**REQUIREMENT**
Don't include pictures. Quote the lines below from the first through the line that contains "- Checks the".
[DATA EXTRACTS Boundary: Start]
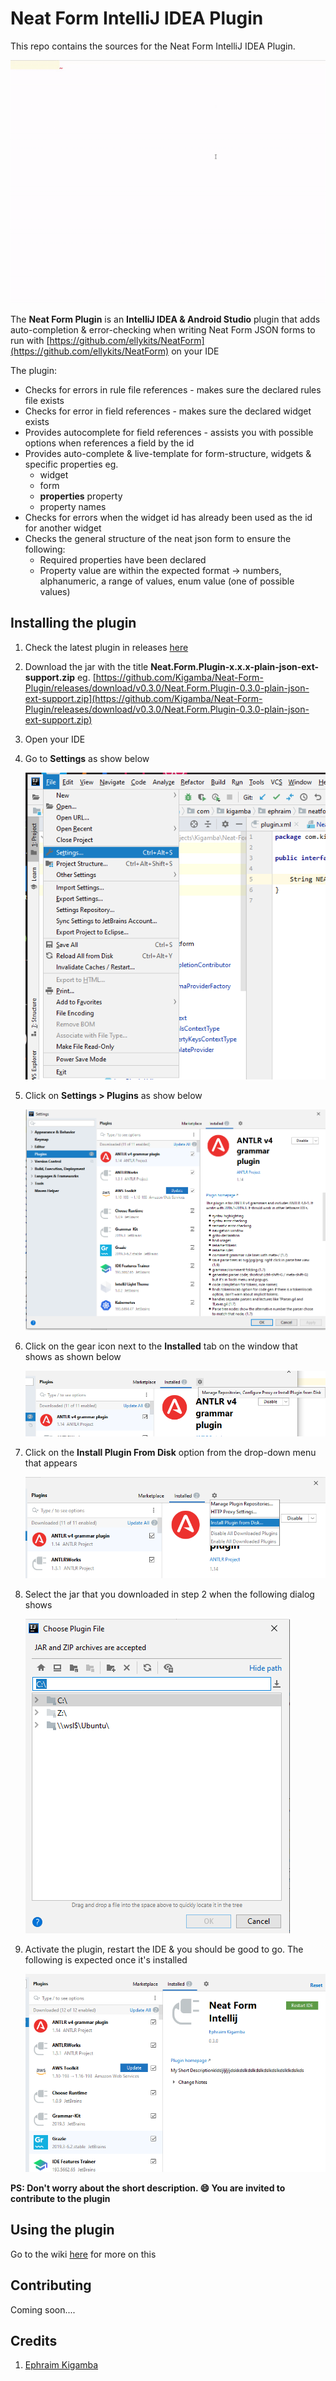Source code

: # Neat Form IntelliJ IDEA Plugin
This repo contains the sources for the Neat Form IntelliJ IDEA Plugin. 

![Neat form plugin demo](https://github.com/Kigamba/Neat-Form-Plugin/blob/master/images/gifs/tutorial-video.gif)

The **Neat Form Plugin** is an **IntelliJ IDEA & Android Studio** plugin that adds auto-completion & error-checking when writing Neat Form JSON forms to run with [https://github.com/ellykits/NeatForm](https://github.com/ellykits/NeatForm) on your IDE

The plugin:

- Checks for errors in rule file references - makes sure the declared rules file exists
- Checks for error in field references - makes sure the declared widget exists
- Provides autocomplete for field references - assists you with possible options when references a field by the id
- Provides auto-complete & live-template for form-structure, widgets & specific properties eg.
    - widget
    - form
    - **properties** property
    - property names
- Checks for errors when the widget id has already been used as the id for another widget
- Checks the general structure of the neat json form to ensure the following:
    - Required properties have been declared
    - Property value are within the expected format → numbers, alphanumeric, a range of values, enum value (one of possible values)

## Installing the plugin

1. Check the latest plugin in releases [here](https://github.com/Kigamba/Neat-Form-Plugin/releases)
2. Download the jar with the title **Neat.Form.Plugin-x.x.x-plain-json-ext-support.zip** eg. [https://github.com/Kigamba/Neat-Form-Plugin/releases/download/v0.3.0/Neat.Form.Plugin-0.3.0-plain-json-ext-support.zip](https://github.com/Kigamba/Neat-Form-Plugin/releases/download/v0.3.0/Neat.Form.Plugin-0.3.0-plain-json-ext-support.zip)
3. Open your IDE
4. Go to **Settings** as show below

   ![Select Settings](images/select-settings.png)
   
5. Click on **Settings > Plugins** as show below

   ![Select Plugins](images/select-plugins.png)
   
6. Click on the gear icon next to the **Installed** tab on the window that shows as shown below

   ![Select Plugins-settings](images/select-plugin-settings.png)
   
7. Click on the **Install Plugin From Disk** option from the drop-down menu that appears

   ![Select install plugin from disk](images/select-install-plugin-from-disk.png)

8. Select the jar that you downloaded in step 2 when the following dialog shows

   ![Select the downloaded jar](images/install-plugin-from-disk-dialog.png)
   
9. Activate the plugin, restart the IDE & you should be good to go. The following is expected once it's installed

   ![Plugin installed](images/plugin-installed.png)

**PS: Don't worry about the short description. :smile: You are invited to contribute to the plugin** 


## Using the plugin

Go to the wiki [here](https://github.com/Kigamba/Neat-Form-Plugin/wiki/How-to-Use-the-Plugin) for more on this


## Contributing

Coming soon....


## Credits

1. [Ephraim Kigamba](nek.eam@gmail.com)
[DATA EXTRACTS Boundary: End]
**SOLUTION**
Source code

: # Neat Form IntelliJ IDEA Plugin
This repo contains the sources for the Neat Form IntelliJ IDEA Plugin. 

![Neat form plugin demo](https://github.com/Kigamba/Neat-Form-Plugin/blob/master/images/gifs/tutorial-video.gif)

The **Neat Form Plugin** is an **IntelliJ IDEA & Android Studio** plugin that adds auto-completion & error-checking when writing Neat Form JSON forms to run with [https://github.com/ellykits/NeatForm](https://github.com/ellykits/NeatForm) on your IDE

The plugin:

- Checks for errors in rule file references - makes sure the declared rules file exists
- Checks for error in field references - makes sure the declared widget exists
- Provides autocomplete for field references - assists you with possible options when references a field by the id
- Provides auto-complete & live-template for form-structure, widgets & specific properties eg.
    - widget
    - form
    - **properties** property
    - property names
- Checks for errors when the widget id has already been used as the id for another widget
- Checks the general structure of the neat json form to ensure the following:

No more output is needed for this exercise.